Web Traffic and Revenue

More traffic doesn’t necessarily mean higher ad revenue

Tug Agency's Hannah Thompson sets straight the assumption that more traffic will inevitably translate into more clicks on your ads.


Perhaps one of the biggest misconceptions of digital advertising is “sites that bring in a lot of traffic are the best platforms to place ads.”


No matter how appealing and creative your advertisement may be, if the website that it’s on doesn’t produce quality content, your ad will probably underperform.


Advertisers are often urged to push for scale, meaning more clicks at a cheaper rate on their ads, without necessarily considering the user experience on these websites. Certain websites are riddled with advertisements that only frustrate the user, and in turn, the ads they’re bombarded with will not be received the way they were intended to be.


A study from The Guardian found that advertisements are more likely to be seen and engaged with on news brand websites (23%) such as or as opposed to sites that generate an equally large volume of traffic but with poorer quality, ‘clickbait’ content (16%).


Advertisers are also more likely to reach their target audience when placing ads on news websites, as they have a wider breadth of content, to which the advertisement can be tailored, as opposed to placing a generic ad on a large-volume website for the purpose of an up-scaled chance of impressions for cheaper value.


Placing ads on these websites that offer a far cheaper cost-per-click than credible news sites leaves you open to several issues, such as click fraud and low viewability, which offer the brand no benefit at all.


A high number of impressions and clicks on an ad doesn’t necessarily always mean a positive return on investment (ROI) when you break down the performance data. Although the fee to advertise on credible news sites may be higher, the chance of gaining genuinely engaged clicks is far greater.


Recently, some brands have come under heavy scrutiny for being careless with their advertising methods. Employing an automated digital media bidding system that allows the publishing of ads anywhere on the world wide web, can result in a myriad of brand safety issues. This has led to many brands reassessing their advertising strategies.

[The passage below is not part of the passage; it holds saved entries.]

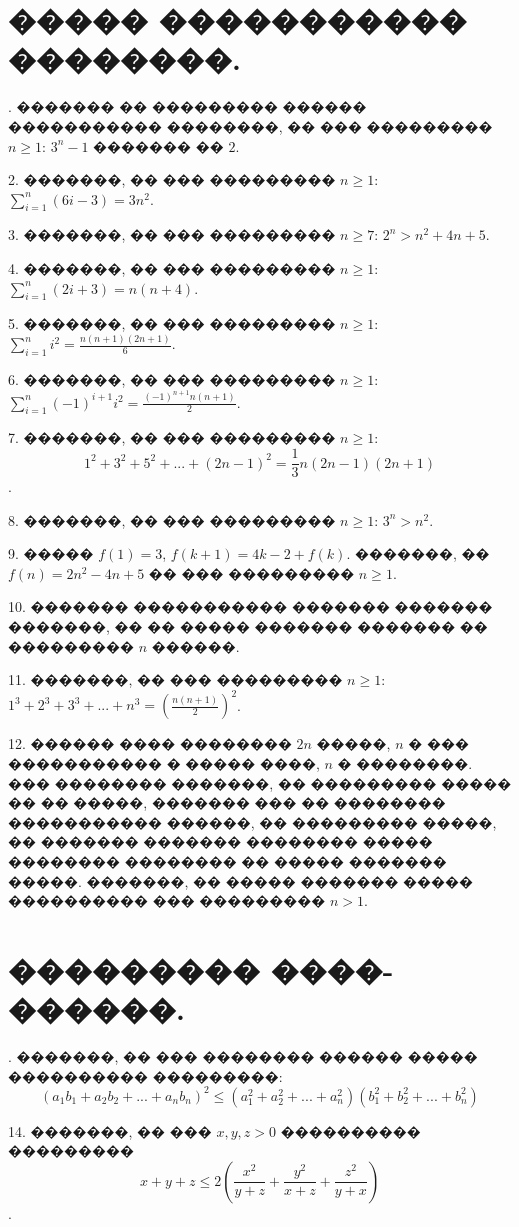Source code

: \documentclass[a4paper,12pt]{article}
\begin{document}

\begin{large}

\section*{����� ����������� ��������.}

. ������� �� ��������� ������ ����������� ��������, �� ��� ��������� $n\geq 1$: $3^{n}-1$ ������� �� $2$.

2. �������, �� ��� ��������� $n\geq 1$: $\sum\limits_{i=1}^{n}(6i-3) = 3n^{2}$.

3. �������, �� ��� ��������� $n\geq 7$: $2^{n}>n^{2}+4n+5$.

4. �������, �� ��� ��������� $n\geq 1$: $\sum\limits_{i=1}^{n}(2i+3) = n(n+4)$.

5. �������, �� ��� ��������� $n\geq 1$: $\sum\limits_{i=1}^{n}i^{2} = \frac{n(n+1)(2n+1)}{6}$.

6. �������, �� ��� ��������� $n\geq 1$: $\sum\limits_{i=1}^{n}(-1)^{i+1}i^{2} = \frac{(-1)^{n+1}n(n+1)}{2}$.

7. �������, �� ��� ��������� $n\geq 1$: $$1^{2}+3^{2}+5^{2}+...+(2n-1)^{2} = \frac{1}{3}n(2n-1)(2n+1)$$.

8. �������, �� ��� ��������� $n\geq 1$: $3^{n}>n^{2}$.

9. ����� $f(1)=3$, $f(k+1)=4k-2+f(k)$. �������, �� $f(n)=2n^{2}-4n+5$ �� ��� ��������� $n\geq 1$.

10. ������� ����������� ������� ������� �������, �� �� ����� ������� ������� �� ��������� $n$ ������.

11. �������, �� ��� ��������� $n\geq 1$: $1^{3}+2^{3}+3^{3}+...+n^{3} = (\frac{n(n+1)}{2})^{2}$.

12. ������ ���� �������� $2n$ �����, $n$ � ��� ����������� � ����� ����, $n$ � ��������. ��� �������� �������, �� ��������� ����� �� �� �����, ������� ��� �� �������� ����������� ������, �� ��������� �����, �� ������� ������� �������� ����� �������� �������� �� ����� ������� �����. �������, �� ����� ������� ����� ���������� ��� ��������� $n>1$.


\section*{��������� ����-������.}

. �������, �� ��� �������� ������ ����� ���������� ���������: $$(a_{1}b_{1}+a_{2}b_{2}+...+a_{n}b_{n})^{2}\leq (a_{1}^{2}+a_{2}^{2}+...+a_{n}^{2})(b_{1}^{2}+b_{2}^{2}+...+b_{n}^{2})$$

14. �������, �� ��� $x,y,z>0$ ���������� ��������� $$x+y+z\leq 2(\frac{x^{2}}{y+z}+\frac{y^{2}}{x+z}+\frac{z^{2}}{y+x})$$.

\end{large}
\end{document}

News sites that focus on user experience over pure traffic tend to be more cautious with what advertisements they allow to be seen on their pages. To ensure a good user experience, advertisements are implemented into the pages in a way the page visitor isn’t put off or distracted.

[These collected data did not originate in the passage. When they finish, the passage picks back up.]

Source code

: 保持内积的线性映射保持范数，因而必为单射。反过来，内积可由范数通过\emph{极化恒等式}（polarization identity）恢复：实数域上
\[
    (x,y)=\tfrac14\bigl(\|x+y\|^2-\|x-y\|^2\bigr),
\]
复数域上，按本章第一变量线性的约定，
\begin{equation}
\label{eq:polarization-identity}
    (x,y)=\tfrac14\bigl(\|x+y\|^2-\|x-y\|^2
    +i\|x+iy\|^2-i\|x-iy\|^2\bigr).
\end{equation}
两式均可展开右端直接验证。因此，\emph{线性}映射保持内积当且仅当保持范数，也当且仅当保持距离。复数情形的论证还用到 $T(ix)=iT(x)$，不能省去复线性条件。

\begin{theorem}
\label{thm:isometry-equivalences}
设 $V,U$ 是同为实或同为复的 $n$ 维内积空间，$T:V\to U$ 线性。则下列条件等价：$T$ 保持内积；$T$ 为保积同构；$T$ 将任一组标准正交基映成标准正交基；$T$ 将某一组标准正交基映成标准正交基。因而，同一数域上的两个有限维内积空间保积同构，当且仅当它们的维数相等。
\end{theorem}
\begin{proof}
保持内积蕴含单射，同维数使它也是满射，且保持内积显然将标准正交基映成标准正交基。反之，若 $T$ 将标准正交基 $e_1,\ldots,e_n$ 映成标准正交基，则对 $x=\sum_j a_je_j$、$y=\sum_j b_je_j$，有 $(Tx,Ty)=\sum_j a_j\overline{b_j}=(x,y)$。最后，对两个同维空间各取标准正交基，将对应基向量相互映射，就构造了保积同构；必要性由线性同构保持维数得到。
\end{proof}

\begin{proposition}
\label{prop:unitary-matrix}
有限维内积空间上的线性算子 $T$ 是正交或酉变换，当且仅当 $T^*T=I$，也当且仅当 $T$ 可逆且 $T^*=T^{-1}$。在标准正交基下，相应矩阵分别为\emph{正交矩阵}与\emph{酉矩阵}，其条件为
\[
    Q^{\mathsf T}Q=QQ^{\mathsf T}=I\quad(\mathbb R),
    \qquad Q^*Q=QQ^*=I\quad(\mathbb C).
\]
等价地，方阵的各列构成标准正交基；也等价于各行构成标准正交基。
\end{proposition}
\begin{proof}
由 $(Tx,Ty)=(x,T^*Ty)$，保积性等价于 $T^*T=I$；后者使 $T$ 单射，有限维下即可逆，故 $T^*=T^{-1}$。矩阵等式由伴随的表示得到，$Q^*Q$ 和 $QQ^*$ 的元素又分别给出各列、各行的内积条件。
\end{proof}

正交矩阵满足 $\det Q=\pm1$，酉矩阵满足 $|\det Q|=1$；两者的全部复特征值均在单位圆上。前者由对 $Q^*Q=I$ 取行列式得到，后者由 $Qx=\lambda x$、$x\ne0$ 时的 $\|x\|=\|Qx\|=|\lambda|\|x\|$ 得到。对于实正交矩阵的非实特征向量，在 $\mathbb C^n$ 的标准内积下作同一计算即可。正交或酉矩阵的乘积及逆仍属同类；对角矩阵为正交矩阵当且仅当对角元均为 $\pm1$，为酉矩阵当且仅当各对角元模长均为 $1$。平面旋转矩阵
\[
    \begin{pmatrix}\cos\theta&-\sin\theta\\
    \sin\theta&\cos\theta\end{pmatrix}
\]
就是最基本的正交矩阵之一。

Many sites just aren’t overly concerned with what or how many advertisements they can get on a page – after all it’s just another dollar in the pocket for them.


Because of the scrutiny news publishers place on advertising, it’s no surprise that a Thomson Reuters study revealed that 57% of people claim they would be more favourable towards a brand if they saw their advertisement on a trusted credible news website. Furthermore, 54% said they would engage with an advertisement that appears on a trusted news site as opposed to an independent news site that has no real credibility.

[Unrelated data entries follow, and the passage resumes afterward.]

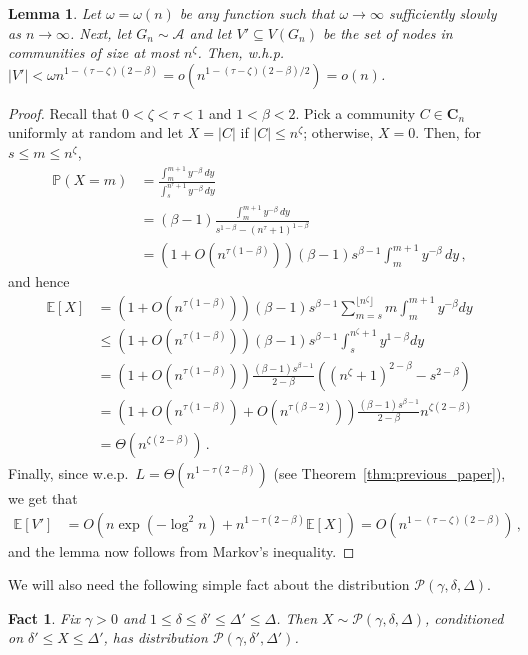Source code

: \documentclass[12pt]{article}
\newtheorem{lemma}[theorem]{Lemma}
\newtheorem{fact}[theorem]{Fact}
\theoremstyle{definition}
\theoremstyle{remark}
\theoremstyle{remark}
\numberwithin{theorem}{section}
\newcommand{\E}[1]{{\mathbb E}\left[#1\right]}
\newcommand{\p}[1]{\mathbb{P}\left(#1\right)}
\newcommand{\abcdDist}{\ensuremath{\mathcal{A}}}
\newcommand{\tpl}[3]{\ensuremath{\mathcal{P}\left(#1,#2,#3\right)}}
\begin{document}
\begin{lemma}\label{lem:open communities}
Let $\omega = \omega(n)$ be any function such that $\omega \to \infty$ sufficiently slowly as $n \to \infty$. Next, let $G_n \sim \abcdDist$ and let $V' \subseteq V(G_n)$ be the set of nodes in communities of size at most $n^\zeta$. Then, w.h.p.\ $|V'| < \omega n^{1-(\tau-\zeta)(2-\beta)} = o(n^{1-(\tau-\zeta)(2-\beta)/2}) = o(n)$. 
\end{lemma}

\begin{proof}
Recall that $0 < \zeta < \tau < 1$ and $1 < \beta < 2$. Pick a community $C \in \textbf{C}_n$ uniformly at random and let $X = |C|$ if $|C| \le n^{\zeta}$; otherwise, $X=0$. Then, for $s \leq m \leq n^\zeta$,
\begin{align*}
\p{X = m} 
&= 
\frac{\int_m^{m +1} y^{-\beta} \, dy}{\int_s^{n^{\tau}+1} y^{-\beta} \, dy}\\ 
&= 
(\beta-1) \frac{\int_m^{m +1} y^{-\beta} \, dy}{s^{1-\beta} - (n^\tau+1)^{1-\beta}}\\
&=
\left( 1 + O(n^{\tau(1-\beta)}) \right) (\beta-1) s^{\beta-1} \int_m^{m+1} y^{-\beta} \, dy \,,
\end{align*}
and hence
\begin{align*}
\E{X} 
&= \left( 1 + O(n^{\tau(1-\beta)}) \right) (\beta-1) s^{\beta-1} \sum_{m = s}^{\lfloor n^{\zeta} \rfloor} m \int_m^{m +1} y^{-\beta} dy \\
&\leq
\left( 1 + O(n^{\tau(1-\beta)}) \right) (\beta-1) s^{\beta-1} \int_s^{n^{\zeta}+1} y^{1-\beta} dy \\
&= 
\left( 1 + O(n^{\tau(1-\beta)}) \right) \frac{(\beta-1) s^{\beta-1}}{2-\beta} \left( (n^\zeta+1)^{2-\beta} - s^{2-\beta} \right)\\
&=
\left( 1 + O(n^{\tau(1-\beta)}) + O(n^{\tau(\beta-2)}) \right) \frac{(\beta-1) s^{\beta-1}}{2-\beta} n^{\zeta(2-\beta)} \\
&=
\Theta \left( n^{\zeta(2-\beta)} \right) \,.
\end{align*}
Finally, since w.e.p.\ $L = \Theta\left( n^{1-\tau(2-\beta)} \right)$ (see Theorem~\ref{thm:previous_paper}), we get that
\begin{align*}
\E{V'} 
&=
O\left( n \exp(-\log^2 n) + n^{1-\tau(2-\beta)} \E{X} \right)
= 
O\left( n^{1-(\tau-\zeta)(2-\beta)}  \right) \,,
\end{align*}
and the lemma now follows from Markov's inequality. 
\end{proof}

We will also need the following simple fact about the distribution $\tpl{\gamma}{\delta}{\Delta}$.
\begin{fact}\label{fact:tpl condition}
Fix $\gamma > 0$ and $1 \le \delta \le \delta' \le \Delta' \le \Delta$. Then $X \sim \tpl{\gamma}{\delta}{\Delta}$, conditioned on $\delta' \leq X \leq \Delta'$, has distribution $\tpl{\gamma}{\delta'}{\Delta'}$.
\end{fact}
\end{document}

The time for creative and context to work together is more vital than ever, especially in an age where advertisers are fighting against ad-blockers and filtering through fake news platforms.


Creating advertisements that are more focused on context will serve as a quid pro quo with publishers and advertisers. The publishers, whose positive reputation already attracts advertisers to use their platform will welcome more advertisers to be more profitable and at the same time the advertisers know their brand is being seen in a prime position.